No dia 14/11/2017, a FAACO e Associações de Aposentados a ela filiadas foram recebidas pelo Interventor do Postalis, Sr. Walter de Carvalho Parente, para uma reunião com intuito de conhecermos a situação atual do Plano BD e quais providências estão sendo adotadas para uma gestão que busque a recuperação dos investimentos que, por gestão temerária ou por qualquer outra razão, tenha causado perdas nos ativos do Instituto, e que resultaram na cobrança de contribuição extraordinária dos participantes assistidos e pensionistas, o que retira dos mesmos a possibilidade de uma aposentadoria digna.

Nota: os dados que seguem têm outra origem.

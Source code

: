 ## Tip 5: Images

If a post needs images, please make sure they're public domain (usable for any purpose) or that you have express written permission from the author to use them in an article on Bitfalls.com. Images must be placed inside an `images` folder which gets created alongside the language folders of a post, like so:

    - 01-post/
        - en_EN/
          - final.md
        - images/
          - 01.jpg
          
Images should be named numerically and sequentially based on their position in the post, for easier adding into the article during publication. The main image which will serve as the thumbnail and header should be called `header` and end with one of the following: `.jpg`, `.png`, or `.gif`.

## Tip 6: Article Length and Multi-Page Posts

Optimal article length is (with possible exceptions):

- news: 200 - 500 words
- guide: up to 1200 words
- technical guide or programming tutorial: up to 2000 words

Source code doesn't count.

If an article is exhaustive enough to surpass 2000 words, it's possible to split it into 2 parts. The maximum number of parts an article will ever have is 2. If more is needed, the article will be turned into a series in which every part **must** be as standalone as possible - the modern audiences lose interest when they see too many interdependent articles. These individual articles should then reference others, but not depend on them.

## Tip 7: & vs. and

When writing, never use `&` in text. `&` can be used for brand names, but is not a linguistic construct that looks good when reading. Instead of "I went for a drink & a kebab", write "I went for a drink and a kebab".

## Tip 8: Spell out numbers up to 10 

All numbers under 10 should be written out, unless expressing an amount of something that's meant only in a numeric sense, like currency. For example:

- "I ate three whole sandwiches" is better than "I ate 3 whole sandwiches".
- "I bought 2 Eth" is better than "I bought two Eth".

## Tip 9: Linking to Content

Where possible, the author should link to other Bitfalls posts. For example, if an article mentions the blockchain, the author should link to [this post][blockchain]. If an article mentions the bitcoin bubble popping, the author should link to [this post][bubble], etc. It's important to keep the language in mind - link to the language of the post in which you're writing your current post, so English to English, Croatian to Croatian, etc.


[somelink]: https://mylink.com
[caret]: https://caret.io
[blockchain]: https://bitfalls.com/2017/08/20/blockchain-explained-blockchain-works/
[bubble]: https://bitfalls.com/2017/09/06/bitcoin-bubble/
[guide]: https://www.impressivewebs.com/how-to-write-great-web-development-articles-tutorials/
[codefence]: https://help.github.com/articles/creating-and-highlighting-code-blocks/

I – Apresentação do Presidente da FAACO

O Sr. Jesuíno fez os agradecimentos e ao mesmo tempo elogiou a Nota publicada no dia anterior no site do Postalis, divulgando as ações dos primeiros trinta dias de gestão do Interventor, fato relevante para os participantes ativos e assistidos, deixando-nos esperançosos quanto a uma gestão a ser realizada de forma transparente para com todos os participantes, e igualmente competente.

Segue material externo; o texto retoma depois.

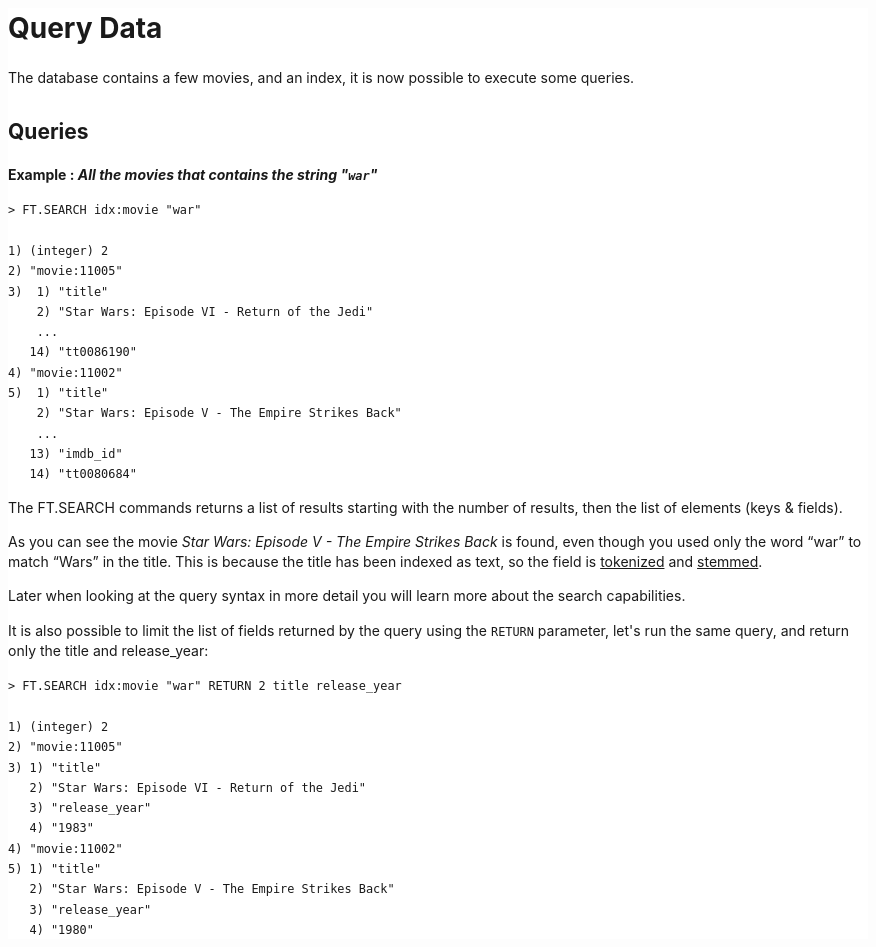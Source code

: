 # Query Data

The database contains a few movies, and an index, it is now possible to execute some queries.

## Queries

**Example : *All the movies that contains the string "`war`"***

```
> FT.SEARCH idx:movie "war"

1) (integer) 2
2) "movie:11005"
3)  1) "title"
    2) "Star Wars: Episode VI - Return of the Jedi"
    ...
   14) "tt0086190"
4) "movie:11002"
5)  1) "title"
    2) "Star Wars: Episode V - The Empire Strikes Back"
    ...
   13) "imdb_id"
   14) "tt0080684"

```

The FT.SEARCH commands returns a list of results starting with the number of results, then the list of elements (keys & fields).

As you can see the movie *Star Wars: Episode V - The Empire Strikes Back* is found, even though you used only the word “war” to match “Wars” in the title. This is because the title has been indexed as text, so the field is [tokenized](https://oss.redislabs.com/redisearch/Escaping/) and [stemmed](https://oss.redislabs.com/redisearch/Stemming/).

Later when looking at the query syntax in more detail you will learn more about the search capabilities.

It is also possible to limit the list of fields returned by the query using the `RETURN` parameter, let's run the same query, and return only the title and release_year:

```
> FT.SEARCH idx:movie "war" RETURN 2 title release_year

1) (integer) 2
2) "movie:11005"
3) 1) "title"
   2) "Star Wars: Episode VI - Return of the Jedi"
   3) "release_year"
   4) "1983"
4) "movie:11002"
5) 1) "title"
   2) "Star Wars: Episode V - The Empire Strikes Back"
   3) "release_year"
   4) "1980"
```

Disse, também, da preocupação dos assistidos e pensionistas quanto ao futuro do Plano BD, haja vista que nas redes sociais são publicadas notas de que o referido plano será liquidado, gerando intranquilidade e incerteza aos assistidos e pensionistas.

O Presidente da FAACO disse, ainda, que ao final da reunião entregaria ao Interventor uma carta onde constam os vários questionamentos que as Associações gostariam de ter uma resposta para repassar aos seus associados.

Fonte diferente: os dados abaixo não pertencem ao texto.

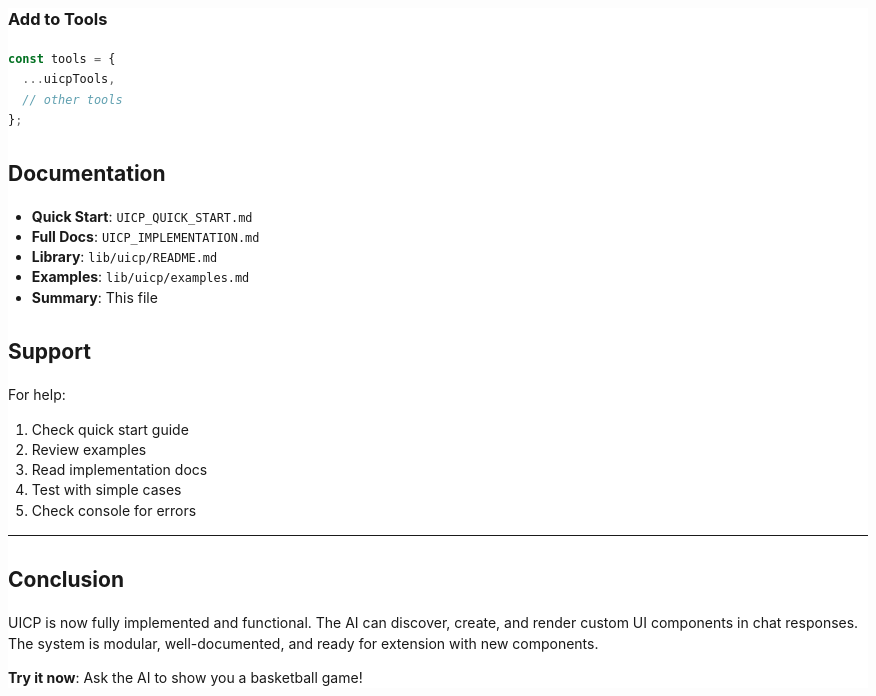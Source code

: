 ### Add to Tools
```typescript
const tools = {
  ...uicpTools,
  // other tools
};
```

## Documentation

- **Quick Start**: `UICP_QUICK_START.md`
- **Full Docs**: `UICP_IMPLEMENTATION.md`
- **Library**: `lib/uicp/README.md`
- **Examples**: `lib/uicp/examples.md`
- **Summary**: This file

## Support

For help:
1. Check quick start guide
2. Review examples
3. Read implementation docs
4. Test with simple cases
5. Check console for errors

---

## Conclusion

UICP is now fully implemented and functional. The AI can discover, create, and render custom UI components in chat responses. The system is modular, well-documented, and ready for extension with new components.

**Try it now**: Ask the AI to show you a basketball game!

Tomando a palavra, o Sr. Tarcísio, da Associação de Aposentados de Brasília, afirmou que o Postalis tem sido um centro de episódios de fraude e de má gestão nos últimos anos. Em abril o Tribunal de Contas da União – TCU bloqueou bens de 5 (cinco) ex-dirigentes do Postalis depois ter apurado, em auditoria especifica, um prejuízo de mais de hum bilhão de reais em 7 negócios fechados, fato este que pela sua recorrência e gravidade pode ter contribuído para a presente intervenção. A respeito, o Sr. Tarcísio indaga se esse fato foi determinante para decisão da PREVIC intervir no Postalis.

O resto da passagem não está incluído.